■ Exercise material:
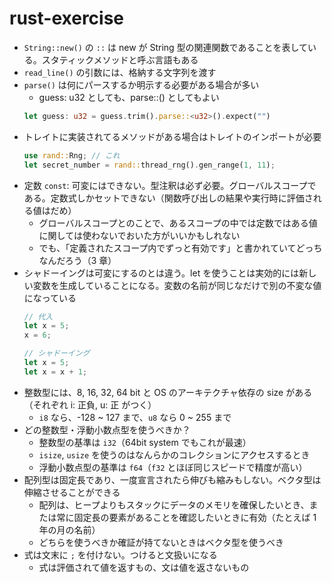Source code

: # rust-exercise

* `String::new()` の `::` は new が String 型の関連関数であることを表している。スタティックメソッドと呼ぶ言語もある
* `read_line()` の引数には、格納する文字列を渡す
* `parse()` は何にパースするか明示する必要がある場合が多い
    * guess: u32 としても、parse::<u32>() としてもよい
    ```rust
    let guess: u32 = guess.trim().parse::<u32>().expect("")
    ```
* トレイトに実装されてるメソッドがある場合はトレイトのインポートが必要
    ```rust
    use rand::Rng; // これ
    let secret_number = rand::thread_rng().gen_range(1, 11);
    ```
* 定数 `const`: 可変にはできない。型注釈は必ず必要。グローバルスコープである。定数式しかセットできない（関数呼び出しの結果や実行時に評価される値はだめ）
    * グローバルスコープとのことで、あるスコープの中では定数ではある値に関しては使わないでおいた方がいいかもしれない
    * でも、「定義されたスコープ内でずっと有効です」と書かれていてどっちなんだろう（3 章）
* シャドーイングは可変にするのとは違う。let を使うことは実効的には新しい変数を生成していることになる。変数の名前が同じなだけで別の不変な値になっている
    ```rust
    // 代入
    let x = 5;
    x = 6;
    
    // シャドーイング
    let x = 5;
    let x = x + 1;
    ```
* 整数型には、8, 16, 32, 64 bit と OS のアーキテクチャ依存の size がある（それぞれ i: 正負, u: 正 がつく）
    * `i8` なら、-128 ~ 127 まで、`u8` なら 0 ~ 255 まで
* どの整数型・浮動小数点型を使うべきか？
    * 整数型の基準は `i32`（64bit system でもこれが最速）
    * `isize`, `usize` を使うのはなんらかのコレクションにアクセスするとき
    * 浮動小数点型の基準は `f64`（`f32` とほぼ同じスピードで精度が高い）
* 配列型は固定長であり、一度宣言されたら伸びも縮みもしない。ベクタ型は伸縮させることができる
    * 配列は、ヒープよりもスタックにデータのメモリを確保したいとき、または常に固定長の要素があることを確認したいときに有効（たとえば 1 年の月の名前）
    * どちらを使うべきか確証が持てないときはベクタ型を使うべき
* 式は文末に `;` を付けない。つけると文扱いになる
    * 式は評価されて値を返すもの、文は値を返さないもの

■ Activity: Within the material above, how many lines include the string "guess"? Give only the number.

■ Solution to this problem: 2